1. A method for cleaning a substrate for a photomask blank, comprising:

a first cleaning step of preparing a substrate which has been cleaned by light by irradiating a pretreatment light to the substrate to be cleaned, and

a second cleaning step of preparing a substrate for a photomask blank by spraying a first cleaning solution to the substrate which has been photo-cleaned and irradiating a post-treatment light;

the pretreatment light is light having a wavelength of 50nm or more and 300nm or less,

the post-treatment light is light having a wavelength of 50nm or more and 450nm or less.

2. The method of cleaning a substrate for a photomask according to claim 1,

the intensity of the pretreatment light is 25mW/cm ² The above.

3. The method of cleaning a substrate for a photomask according to claim 1,

irradiating the pre-processing light to the substrate to be cleaned by two or more light sources,

UI values of the intensities of the pretreatment lights irradiated from the respective light sources based on the following formula 1 are 20% or less:

[ formula 1]

In the above-mentioned formula 1, the,

said I _max Is the maximum value among the intensities of the pre-processing lights irradiated from the respective light sources,

said I _min Is the minimum value among the intensities of the pretreatment lights irradiated from the respective light sources.

4. The method of cleaning a substrate for a photomask according to claim 1,

the first cleaning step is performed in a reduced pressure atmosphere,

the exhaust pressure of the atmosphere in which the substrate to be cleaned is disposed is 0.01kPa or more and 1kPa or less.

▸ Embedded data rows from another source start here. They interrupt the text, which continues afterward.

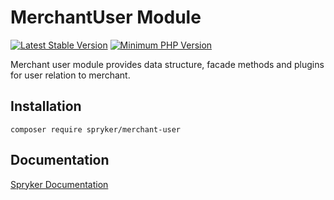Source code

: # MerchantUser Module
[![Latest Stable Version](https://poser.pugx.org/spryker/merchant-user/v/stable.svg)](https://packagist.org/packages/spryker/merchant-user)
[![Minimum PHP Version](https://img.shields.io/badge/php-%3E%3D%208.2-8892BF.svg)](https://php.net/)

Merchant user module provides data structure, facade methods and plugins for user relation to merchant.

## Installation

```
composer require spryker/merchant-user
```

## Documentation

[Spryker Documentation](https://docs.spryker.com)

5. The method of cleaning a substrate for a photomask according to claim 1,

the first cleaning solution comprises at least one of SC-1 solution, ozone water, ultrapure water, hydrogen water and carbonated water,

the SC-1 solution is a solution containing NH ₄ OH、H ₂ O ₂ And H ₂ A solution of O.

6. The method of cleaning a substrate for a photomask according to claim 1,

the substrate that has been photo-cleaned is a substrate from which a part or all of a specific compound that absorbs light having a wavelength in the range of 100nm to 190nm is removed.

7. The method of cleaning a substrate for a photomask according to claim 1,

the first cleaning solution comprises a hydroxyl radical precursor,

forming hydroxyl radicals by irradiating the post-processing light while the first cleaning solution is sprayed on the substrate.

8. The method of cleaning a substrate for a photomask according to claim 1,

the substrate for a blank mask contained 0ng/cm as residual ions measured by ion chromatography ² Above and 0.1ng/cm ² Sulfuric acid ion, 0ng/cm ² Above and 0.4ng/cm ² Nitrate ion, 0ng/cm ² Above and 0.05ng/cm ² Nitrite ion of 0ng/cm ² Above and 1.5ng/cm ² The following ammonium ions.

9. The method of cleaning a substrate for a photomask according to claim 1,

the PRE value of the substrate for a photomask blank according to the following formula 2 is 90% or more:

[ formula 2]

In the above-mentioned formula 2, the,

the P is _b The value is the number of particles measured on said substrate to be cleaned,

the P is _a The value is the number of particles measured on the substrate for a photomask blank.

10. A substrate for a photomask blank, characterized in that,

the substrate is a quartz substrate having a flatness of 0.5 μm or less,

the substrate contained 0ng/cm as residual ions measured by ion chromatography ² Above and 0.1ng/cm ² Sulfuric acid ion, 0ng/cm ² Above and 0.4ng/cm ² Nitrate ion, 0ng/cm ² Above and 0.05ng/cm ² Nitrite ion of 0ng/cm ² Above and 1.5ng/cm ² The following ammonium ions.

11. The substrate for a photomask according to claim 10, wherein the substrate for a photomask is a photomask,

the substrate further comprises 0ng/cm as residual ions measured by ion chromatography ² Above and 0.1ng/cm ² The following chloride ions.

12. A photomask blank comprising the substrate for a photomask blank according to claim 10.